> WHAT YOU ARE ASKED TO DO
I need each line of the entries below that includes the string "redirection".

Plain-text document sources
• • • • • • •
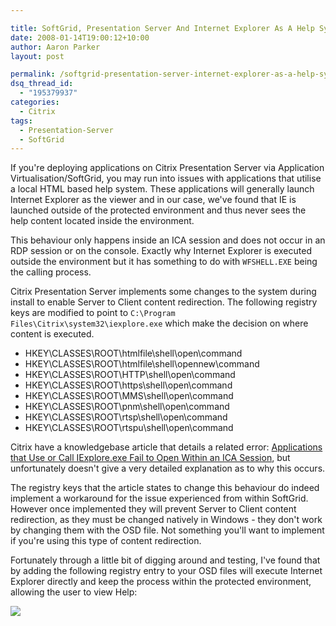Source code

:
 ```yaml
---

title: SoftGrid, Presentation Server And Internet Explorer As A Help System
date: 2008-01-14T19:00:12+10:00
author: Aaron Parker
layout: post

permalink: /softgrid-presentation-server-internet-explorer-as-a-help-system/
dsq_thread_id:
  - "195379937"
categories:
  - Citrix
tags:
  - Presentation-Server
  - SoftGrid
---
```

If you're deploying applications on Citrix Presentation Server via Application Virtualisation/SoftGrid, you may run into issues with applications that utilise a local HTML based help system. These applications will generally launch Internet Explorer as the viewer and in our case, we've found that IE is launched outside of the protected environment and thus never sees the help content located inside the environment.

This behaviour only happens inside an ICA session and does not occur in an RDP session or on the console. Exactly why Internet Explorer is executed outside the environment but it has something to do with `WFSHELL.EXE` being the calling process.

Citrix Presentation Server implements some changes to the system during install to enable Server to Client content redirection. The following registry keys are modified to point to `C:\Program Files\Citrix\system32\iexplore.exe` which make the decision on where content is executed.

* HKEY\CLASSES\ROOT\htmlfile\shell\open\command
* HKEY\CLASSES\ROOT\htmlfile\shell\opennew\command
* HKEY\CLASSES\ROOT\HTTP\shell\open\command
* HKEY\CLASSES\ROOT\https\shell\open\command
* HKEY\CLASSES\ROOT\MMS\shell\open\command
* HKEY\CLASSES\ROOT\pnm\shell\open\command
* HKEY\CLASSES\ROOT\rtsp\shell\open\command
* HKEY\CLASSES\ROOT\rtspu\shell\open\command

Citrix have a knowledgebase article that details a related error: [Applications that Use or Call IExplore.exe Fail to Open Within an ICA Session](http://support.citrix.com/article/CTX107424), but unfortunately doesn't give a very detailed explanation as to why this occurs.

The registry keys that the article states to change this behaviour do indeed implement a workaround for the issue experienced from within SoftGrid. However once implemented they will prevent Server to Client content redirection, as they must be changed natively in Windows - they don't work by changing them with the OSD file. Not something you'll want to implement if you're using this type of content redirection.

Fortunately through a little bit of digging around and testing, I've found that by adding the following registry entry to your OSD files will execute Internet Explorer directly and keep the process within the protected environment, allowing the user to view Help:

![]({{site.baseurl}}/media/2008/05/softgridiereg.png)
• • • • • • •
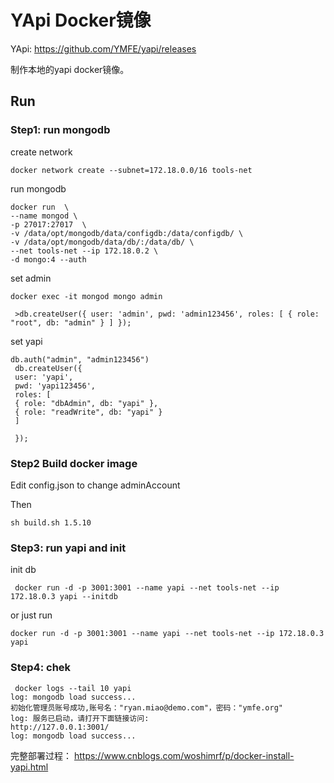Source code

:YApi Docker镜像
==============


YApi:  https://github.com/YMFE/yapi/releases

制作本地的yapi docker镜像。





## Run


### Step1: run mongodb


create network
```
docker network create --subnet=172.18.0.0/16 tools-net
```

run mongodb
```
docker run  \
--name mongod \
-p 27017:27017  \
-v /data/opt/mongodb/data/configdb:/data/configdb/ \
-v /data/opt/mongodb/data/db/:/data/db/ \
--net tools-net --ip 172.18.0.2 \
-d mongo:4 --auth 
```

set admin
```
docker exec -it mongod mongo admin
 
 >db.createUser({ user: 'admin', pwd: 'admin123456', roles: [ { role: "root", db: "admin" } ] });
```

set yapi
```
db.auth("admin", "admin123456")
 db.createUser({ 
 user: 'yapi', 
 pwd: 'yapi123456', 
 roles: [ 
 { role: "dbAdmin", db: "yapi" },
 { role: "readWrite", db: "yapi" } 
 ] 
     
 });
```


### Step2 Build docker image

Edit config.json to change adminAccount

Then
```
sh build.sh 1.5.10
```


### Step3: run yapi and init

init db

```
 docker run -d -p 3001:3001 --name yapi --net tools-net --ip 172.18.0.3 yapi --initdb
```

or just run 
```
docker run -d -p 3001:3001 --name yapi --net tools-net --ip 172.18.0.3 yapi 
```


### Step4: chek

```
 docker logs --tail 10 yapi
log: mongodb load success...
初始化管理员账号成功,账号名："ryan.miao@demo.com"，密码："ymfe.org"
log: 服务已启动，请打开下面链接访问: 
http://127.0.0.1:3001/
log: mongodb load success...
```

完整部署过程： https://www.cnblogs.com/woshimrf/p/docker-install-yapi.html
• • • • • • •
> SOLUTION TO THIS TASK
Citrix Presentation Server implements some changes to the system during install to enable Server to Client content redirection. The following registry keys are modified to point to `C:\Program Files\Citrix\system32\iexplore.exe` which make the decision on where content is executed.
The registry keys that the article states to change this behaviour do indeed implement a workaround for the issue experienced from within SoftGrid. However once implemented they will prevent Server to Client content redirection, as they must be changed natively in Windows - they don't work by changing them with the OSD file. Not something you'll want to implement if you're using this type of content redirection.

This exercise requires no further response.